Belgian basketball player

Tomas Van Den Spiegel (alternate spelling: Thomas, born 10 July 1978 in Ghent, Belgium) is a Belgian former professional basketball player and the current president of ULEB. At a height of 2.14 m (7 ft ) tall, he played at the center position.

==Professional career==
Van Den Spiegel first began playing basketball in the youth age club ranks of Osiris Denderleeuw, from 1987 to 1995, and then with the youth clubs of Okapi Aalst.

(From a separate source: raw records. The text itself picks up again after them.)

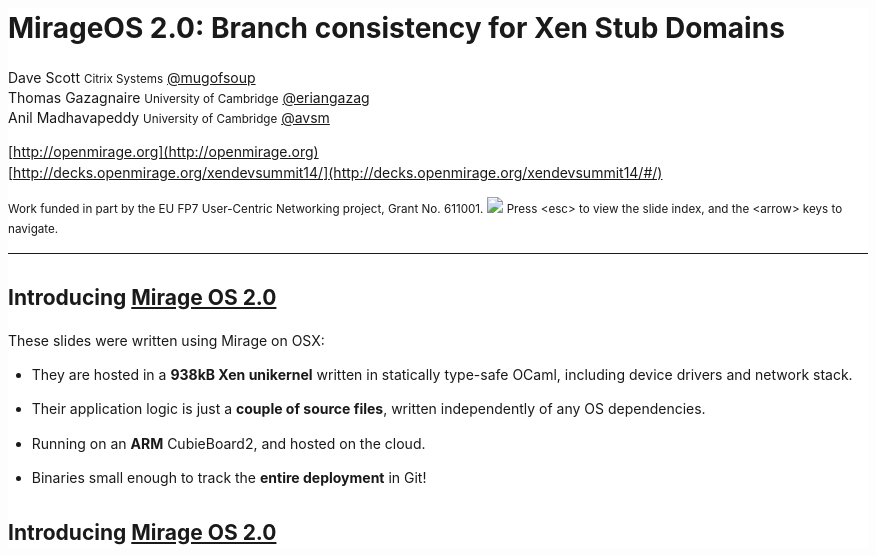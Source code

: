 

# __MirageOS 2.0__: Branch consistency for Xen Stub Domains

Dave Scott <small>Citrix Systems</small> [@mugofsoup](http://twitter.com/mugofsoup)<br />
Thomas Gazagnaire <small>University of Cambridge</small> [@eriangazag](http://twitter.com/eriangazag)<br />
Anil Madhavapeddy <small>University of Cambridge</small> [@avsm](http://twitter.com/avsm)<br />

[http://openmirage.org](http://openmirage.org)<br />
[http://decks.openmirage.org/xendevsummit14/](http://decks.openmirage.org/xendevsummit14/#/)

<small>
  Work funded in part by the EU FP7 User-Centric Networking project, Grant
  No. 611001.
</small>
<img id="ucn-logo" src="/img/ucn-logo.png" />

<small>
  Press &lt;esc&gt; to view the slide index, and the &lt;arrow&gt; keys to
  navigate.
</small>


----

## Introducing [Mirage OS 2.0](http://openmirage.org/)

These slides were written using Mirage on OSX:

- They are hosted in a **938kB Xen unikernel** written in statically type-safe
  OCaml, including device drivers and network stack.

- Their application logic is just a **couple of source files**, written
  independently of any OS dependencies.

- Running on an **ARM** CubieBoard2, and hosted on the cloud.

- Binaries small enough to track the **entire deployment** in Git!


## Introducing [Mirage OS 2.0](http://openmirage.org/)

<p class="stretch center">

He debuted at age 17, in the Belgian first division. He was named Belgian League Rookie of the year in 1996. In 1997, he moved to Sunair Oostende. With Oostende, he won two Belgian League championship titles and 2 Belgian Cups.

In 2001, he was named the Belgian Player of the Year, and he then signed a three-year contract with the top-tier level Italian LBA League club Fortitudo Bologna, where he was a EuroLeague runner-up in 2004. He them moved to the Italian club Virtus Roma. After a season-and-a-half with Virtus Roma, he chose the Russian club CSKA Moscow, as his next career destination.

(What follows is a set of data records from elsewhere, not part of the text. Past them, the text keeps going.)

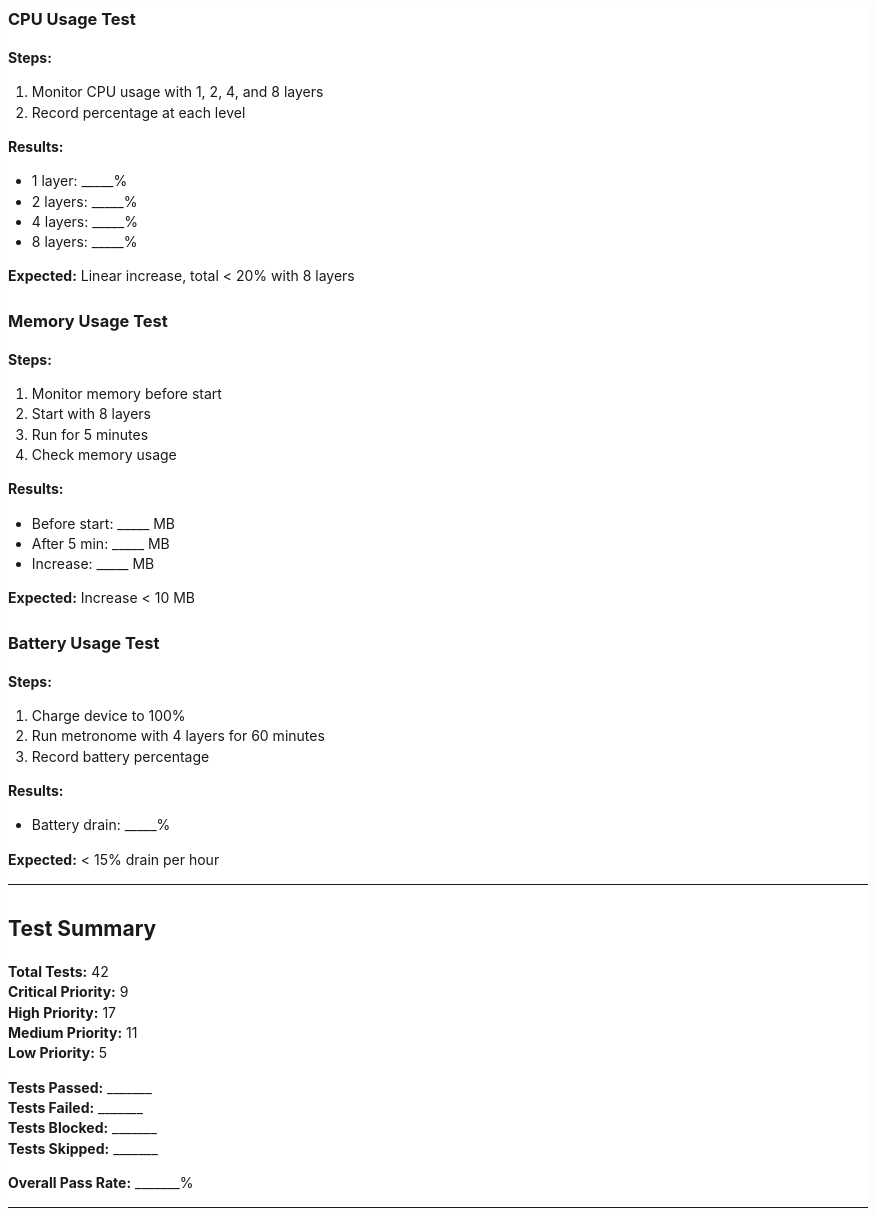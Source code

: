 ### CPU Usage Test
**Steps:**
1. Monitor CPU usage with 1, 2, 4, and 8 layers
2. Record percentage at each level

**Results:**
- 1 layer: _____%
- 2 layers: _____%
- 4 layers: _____%
- 8 layers: _____%

**Expected:** Linear increase, total < 20% with 8 layers

### Memory Usage Test
**Steps:**
1. Monitor memory before start
2. Start with 8 layers
3. Run for 5 minutes
4. Check memory usage

**Results:**
- Before start: _____ MB
- After 5 min: _____ MB
- Increase: _____ MB

**Expected:** Increase < 10 MB

### Battery Usage Test
**Steps:**
1. Charge device to 100%
2. Run metronome with 4 layers for 60 minutes
3. Record battery percentage

**Results:**
- Battery drain: _____%

**Expected:** < 15% drain per hour

---

## Test Summary

**Total Tests:** 42  
**Critical Priority:** 9  
**High Priority:** 17  
**Medium Priority:** 11  
**Low Priority:** 5  

**Tests Passed:** _______  
**Tests Failed:** _______  
**Tests Blocked:** _______  
**Tests Skipped:** _______  

**Overall Pass Rate:** _______%

---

With CSKA Moscow, Van Den Spiegel won the EuroLeague championship in both 2006 and 2008. With CSKA, he was also a EuroLeague runner-up in 2007. With CSKA, Van Den Spiegel also won three Russian Championships and two Russian Cups.

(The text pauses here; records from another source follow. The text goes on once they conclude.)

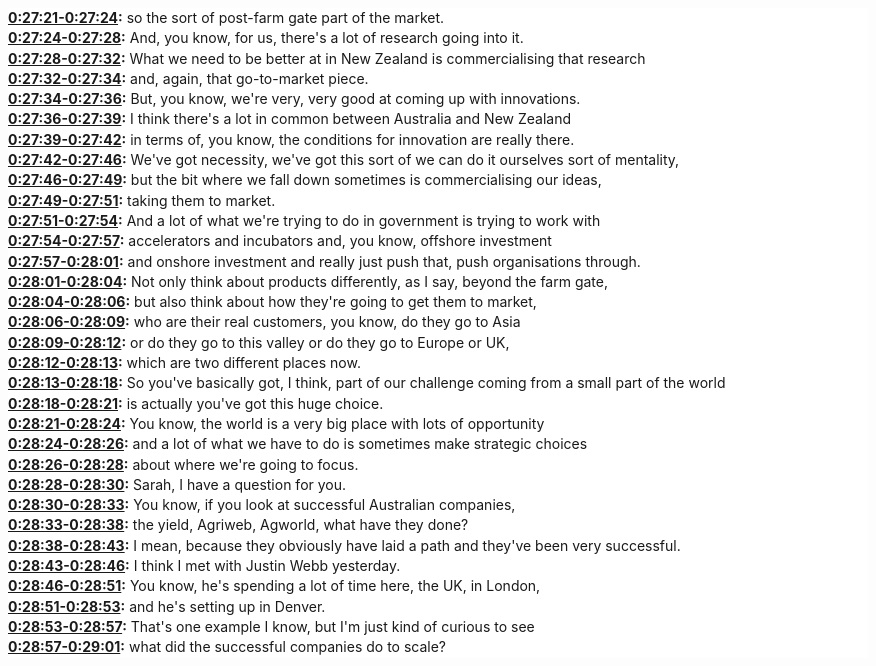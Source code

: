 **[0:27:21-0:27:24](https://player.whooshkaa.com/episode?id=588506#t=0:27:21):**  so the sort of post-farm gate part of the market.  
**[0:27:24-0:27:28](https://player.whooshkaa.com/episode?id=588506#t=0:27:24):**  And, you know, for us, there's a lot of research going into it.  
**[0:27:28-0:27:32](https://player.whooshkaa.com/episode?id=588506#t=0:27:28):**  What we need to be better at in New Zealand is commercialising that research  
**[0:27:32-0:27:34](https://player.whooshkaa.com/episode?id=588506#t=0:27:32):**  and, again, that go-to-market piece.  
**[0:27:34-0:27:36](https://player.whooshkaa.com/episode?id=588506#t=0:27:34):**  But, you know, we're very, very good at coming up with innovations.  
**[0:27:36-0:27:39](https://player.whooshkaa.com/episode?id=588506#t=0:27:36):**  I think there's a lot in common between Australia and New Zealand  
**[0:27:39-0:27:42](https://player.whooshkaa.com/episode?id=588506#t=0:27:39):**  in terms of, you know, the conditions for innovation are really there.  
**[0:27:42-0:27:46](https://player.whooshkaa.com/episode?id=588506#t=0:27:42):**  We've got necessity, we've got this sort of we can do it ourselves sort of mentality,  
**[0:27:46-0:27:49](https://player.whooshkaa.com/episode?id=588506#t=0:27:46):**  but the bit where we fall down sometimes is commercialising our ideas,  
**[0:27:49-0:27:51](https://player.whooshkaa.com/episode?id=588506#t=0:27:49):**  taking them to market.  
**[0:27:51-0:27:54](https://player.whooshkaa.com/episode?id=588506#t=0:27:51):**  And a lot of what we're trying to do in government is trying to work with  
**[0:27:54-0:27:57](https://player.whooshkaa.com/episode?id=588506#t=0:27:54):**  accelerators and incubators and, you know, offshore investment  
**[0:27:57-0:28:01](https://player.whooshkaa.com/episode?id=588506#t=0:27:57):**  and onshore investment and really just push that, push organisations through.  
**[0:28:01-0:28:04](https://player.whooshkaa.com/episode?id=588506#t=0:28:01):**  Not only think about products differently, as I say, beyond the farm gate,  
**[0:28:04-0:28:06](https://player.whooshkaa.com/episode?id=588506#t=0:28:04):**  but also think about how they're going to get them to market,  
**[0:28:06-0:28:09](https://player.whooshkaa.com/episode?id=588506#t=0:28:06):**  who are their real customers, you know, do they go to Asia  
**[0:28:09-0:28:12](https://player.whooshkaa.com/episode?id=588506#t=0:28:09):**  or do they go to this valley or do they go to Europe or UK,  
**[0:28:12-0:28:13](https://player.whooshkaa.com/episode?id=588506#t=0:28:12):**  which are two different places now.  
**[0:28:13-0:28:18](https://player.whooshkaa.com/episode?id=588506#t=0:28:13):**  So you've basically got, I think, part of our challenge coming from a small part of the world  
**[0:28:18-0:28:21](https://player.whooshkaa.com/episode?id=588506#t=0:28:18):**  is actually you've got this huge choice.  
**[0:28:21-0:28:24](https://player.whooshkaa.com/episode?id=588506#t=0:28:21):**  You know, the world is a very big place with lots of opportunity  
**[0:28:24-0:28:26](https://player.whooshkaa.com/episode?id=588506#t=0:28:24):**  and a lot of what we have to do is sometimes make strategic choices  
**[0:28:26-0:28:28](https://player.whooshkaa.com/episode?id=588506#t=0:28:26):**  about where we're going to focus.  
**[0:28:28-0:28:30](https://player.whooshkaa.com/episode?id=588506#t=0:28:28):**  Sarah, I have a question for you.  
**[0:28:30-0:28:33](https://player.whooshkaa.com/episode?id=588506#t=0:28:30):**  You know, if you look at successful Australian companies,  
**[0:28:33-0:28:38](https://player.whooshkaa.com/episode?id=588506#t=0:28:33):**  the yield, Agriweb, Agworld, what have they done?  
**[0:28:38-0:28:43](https://player.whooshkaa.com/episode?id=588506#t=0:28:38):**  I mean, because they obviously have laid a path and they've been very successful.  
**[0:28:43-0:28:46](https://player.whooshkaa.com/episode?id=588506#t=0:28:43):**  I think I met with Justin Webb yesterday.  
**[0:28:46-0:28:51](https://player.whooshkaa.com/episode?id=588506#t=0:28:46):**  You know, he's spending a lot of time here, the UK, in London,  
**[0:28:51-0:28:53](https://player.whooshkaa.com/episode?id=588506#t=0:28:51):**  and he's setting up in Denver.  
**[0:28:53-0:28:57](https://player.whooshkaa.com/episode?id=588506#t=0:28:53):**  That's one example I know, but I'm just kind of curious to see  
**[0:28:57-0:29:01](https://player.whooshkaa.com/episode?id=588506#t=0:28:57):**  what did the successful companies do to scale?  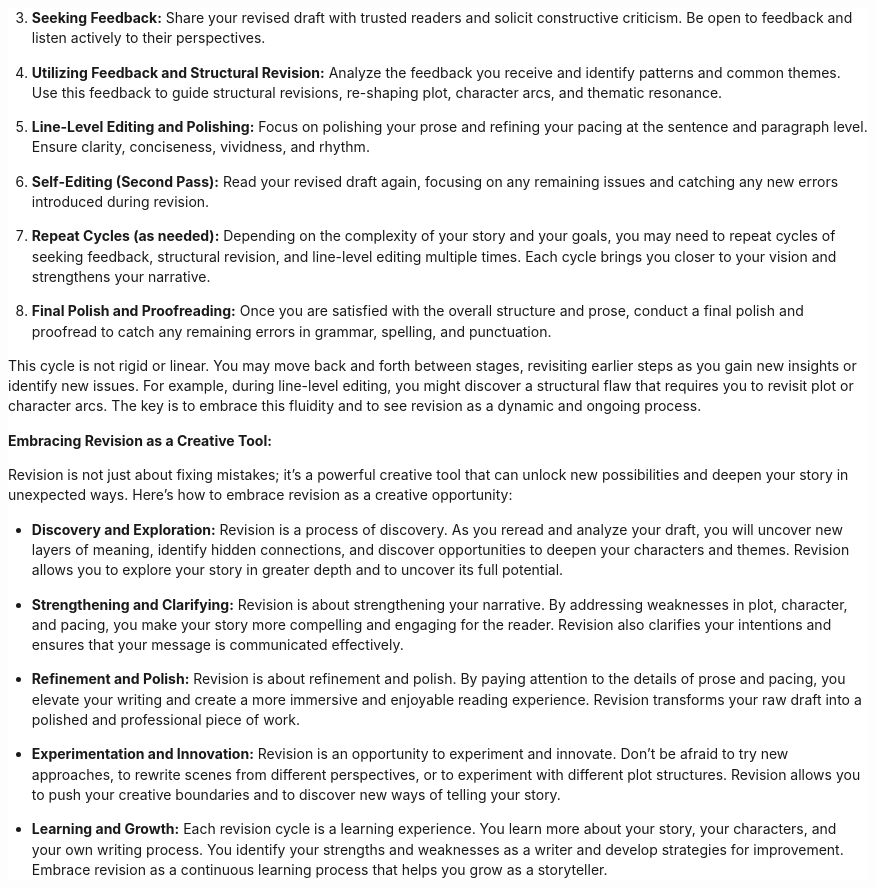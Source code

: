 3.  **Seeking Feedback:**  Share your revised draft with trusted readers and solicit constructive criticism.  Be open to feedback and listen actively to their perspectives.

4.  **Utilizing Feedback and Structural Revision:**  Analyze the feedback you receive and identify patterns and common themes.  Use this feedback to guide structural revisions, re-shaping plot, character arcs, and thematic resonance.

5.  **Line-Level Editing and Polishing:**  Focus on polishing your prose and refining your pacing at the sentence and paragraph level.  Ensure clarity, conciseness, vividness, and rhythm.

6.  **Self-Editing (Second Pass):**  Read your revised draft again, focusing on any remaining issues and catching any new errors introduced during revision.

7.  **Repeat Cycles (as needed):**  Depending on the complexity of your story and your goals, you may need to repeat cycles of seeking feedback, structural revision, and line-level editing multiple times.  Each cycle brings you closer to your vision and strengthens your narrative.

8.  **Final Polish and Proofreading:**  Once you are satisfied with the overall structure and prose, conduct a final polish and proofread to catch any remaining errors in grammar, spelling, and punctuation.

This cycle is not rigid or linear.  You may move back and forth between stages, revisiting earlier steps as you gain new insights or identify new issues.  For example, during line-level editing, you might discover a structural flaw that requires you to revisit plot or character arcs.  The key is to embrace this fluidity and to see revision as a dynamic and ongoing process.

**Embracing Revision as a Creative Tool:**

Revision is not just about fixing mistakes; it’s a powerful creative tool that can unlock new possibilities and deepen your story in unexpected ways.  Here’s how to embrace revision as a creative opportunity:

*   **Discovery and Exploration:**  Revision is a process of discovery.  As you reread and analyze your draft, you will uncover new layers of meaning, identify hidden connections, and discover opportunities to deepen your characters and themes.  Revision allows you to explore your story in greater depth and to uncover its full potential.

*   **Strengthening and Clarifying:**  Revision is about strengthening your narrative.  By addressing weaknesses in plot, character, and pacing, you make your story more compelling and engaging for the reader.  Revision also clarifies your intentions and ensures that your message is communicated effectively.

*   **Refinement and Polish:**  Revision is about refinement and polish.  By paying attention to the details of prose and pacing, you elevate your writing and create a more immersive and enjoyable reading experience.  Revision transforms your raw draft into a polished and professional piece of work.

*   **Experimentation and Innovation:**  Revision is an opportunity to experiment and innovate.  Don’t be afraid to try new approaches, to rewrite scenes from different perspectives, or to experiment with different plot structures.  Revision allows you to push your creative boundaries and to discover new ways of telling your story.

*   **Learning and Growth:**  Each revision cycle is a learning experience.  You learn more about your story, your characters, and your own writing process.  You identify your strengths and weaknesses as a writer and develop strategies for improvement.  Embrace revision as a continuous learning process that helps you grow as a storyteller.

After a couple of short stints, one in Poland with Prokom Trefl Sopot, and one in Ukraine with Azovmash Mariupol, he played two seasons with Real Madrid. After moving to the Italian club Olimpia Milano for the 2010–11 season, he moved back to the Belgian League, in early 2011, as he signed a 4 1/2-year contract with Telenet Oostende in March 2011. He announced his retirement from playing basketball, in July 2013.

==National team career==
Van Den Spiegel was also a member of the senior men's Belgian national basketball team. With Belgium's senior national team, he played at the EuroBasket 2011.

==Career statistics==

===EuroLeague===

| † | Denotes season in which Van Den Spiegel won the EuroLeague |

| Year | Team | GP | GS | MPG | FG% | 3P% | FT% | RPG | APG | SPG | BPG | PPG | PIR |
| 2002–03 | Fortitudo Bologna | 15 | 0 | 11.6 | .684 | — | .511 | 3.5 | .3 | .7 | .4 | 5.0 | 6.9 |
| 2003–04 | 18 | 10 | 19.9 | .583 | — | .554 | 5.8 | .2 | 1.5 | .8 | 7.4 | 9.8 |
| 2005–06 | CSKA Moscow | 10 | 0 | 14.0 | .667 | — | .390 | 2.7 | — | .7 | .6 | 4.8 | 4.5 |
| 2006–07 | 21 | 0 | 14.4 | .654 | — | .489 | 2.9 | .5 | .5 | 1.3 | 4.3 | 5.3 |
| 2007–08† | CSKA Moscow | 8 | 0 | 9.9 | .611 | — | .474 | 2.9 | — | .1 | .1 | 3.9 | 3.8 |
| Gdynia | 10 | 8 | 23.8 | .507 | — | .792 | 7.6 | .6 | .9 | 1.7 | 10.6 | 15.9 |
| 2008–09 | Real Madrid | 12 | 3 | 13.8 | .667 | — | .538 | 3.6 | .3 | .3 | .3 | 6.1 | 6.8 |
| 2009–10 | 2 | 0 | 4.5 | 1.000 | — | — | — | .5 | .5 | — | 1.0 | -0.5 |
| 2010–11 | Milano | 5 | 2 | 7.6 | .333 | — | .750 | 1.8 | — | — | .2 | 2.0 | 0.6 |
| Career |  | 101 | 23 | 14.9 | .605 | — | .552 | 3.9 | .3 | .7 | .8 | 5.6 | 7.0 |

==Executive career==
In 2016, Van Den Spiegel became the President of the Union of European Leagues of Basketball (ULEB). Since 2018, Van Den Spiegel is the CEO of Flanders Classics.